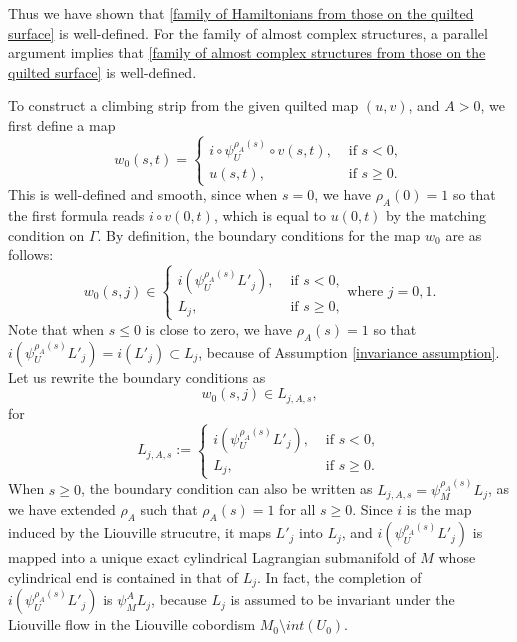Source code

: \documentclass{amsart}
\numberwithin{equation}{section}
\numberwithin{figure}{section}
\begin{document}
Thus we have shown that \eqref{family of Hamiltonians from those on the quilted surface} is well-defined. For the family of almost complex structures, a parallel argument implies that \eqref{family of almost complex structures from those on the quilted surface} is well-defined. \par
	To construct a climbing strip from the given quilted map $(u, v)$, and $A > 0$, we first define a map
\begin{equation}
w_{0}(s, t)=
\begin{cases}
i \circ \psi_{U}^{\rho_{A}(s)} \circ v(s, t), &\text{ if } s < 0,\\
u(s, t), &\text{ if } s \ge 0.
\end{cases}
\end{equation}
This is well-defined and smooth, since when $s = 0$, we have $\rho_{A}(0) = 1$ so that the first formula reads $i \circ v(0, t)$, which is equal to $u(0, t)$ by the matching condition on $\Gamma$. By definition, the boundary conditions for the map $w_{0}$ are as follows:
\begin{equation}
w_{0}(s, j) \in
\begin{cases}
i(\psi_{U}^{\rho_{A}(s)} L'_{j}), & \text{ if } s < 0,\\
L_{j}, & \text{ if } s \ge 0,
\end{cases}
\text{where } j = 0, 1.
\end{equation}
Note that when $s \le 0$ is close to zero, we have $\rho_{A}(s) = 1$ so that $i(\psi_{U}^{\rho_{A}(s)} L'_{j}) = i(L'_{j}) \subset L_{j}$, because of Assumption \ref{invariance assumption}. Let us rewrite the boundary conditions as
\begin{equation*}
w_{0}(s, j) \in L_{j, A, s},
\end{equation*}
for
\begin{equation}\label{Lagrangian boundary conditions obtained from pasting a quilted map}
L_{j, A, s} :=
\begin{cases}
i(\psi_{U}^{\rho_{A}(s)} L'_{j}), & \text{ if } s < 0,\\
L_{j}, & \text{ if } s \ge 0.
\end{cases}
\end{equation}
When $s \ge 0$, the boundary condition can also be written as $L_{j, A, s} = \psi_{M}^{\rho_{A}(s)} L_{j}$, as we have extended $\rho_{A}$ such that $\rho_{A}(s) = 1$ for all $s \ge 0$.
Since $i$ is the map induced by the Liouville strucutre, it maps $L'_{j}$ into $L_{j}$, and $i(\psi_{U}^{\rho_{A}(s)} L'_{j})$ is mapped into a unique exact cylindrical Lagrangian submanifold of $M$ whose cylindrical end is contained in that of $L_{j}$. In fact, the completion of $i(\psi_{U}^{\rho_{A}(s)} L'_{j})$ is $\psi_{M}^{A} L_{j}$, because $L_{j}$ is assumed to be invariant under the Liouville flow in the Liouville cobordism $M_{0} \setminus int(U_{0})$.
\end{document}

_____

▶ [PROMPT] Write out every line from the entries where "boundary" appears.

▶ [ANSWER SECTION]
This is well-defined and smooth, since when $s = 0$, we have $\rho_{A}(0) = 1$ so that the first formula reads $i \circ v(0, t)$, which is equal to $u(0, t)$ by the matching condition on $\Gamma$. By definition, the boundary conditions for the map $w_{0}$ are as follows:
Note that when $s \le 0$ is close to zero, we have $\rho_{A}(s) = 1$ so that $i(\psi_{U}^{\rho_{A}(s)} L'_{j}) = i(L'_{j}) \subset L_{j}$, because of Assumption \ref{invariance assumption}. Let us rewrite the boundary conditions as
\begin{equation}\label{Lagrangian boundary conditions obtained from pasting a quilted map}
When $s \ge 0$, the boundary condition can also be written as $L_{j, A, s} = \psi_{M}^{\rho_{A}(s)} L_{j}$, as we have extended $\rho_{A}$ such that $\rho_{A}(s) = 1$ for all $s \ge 0$.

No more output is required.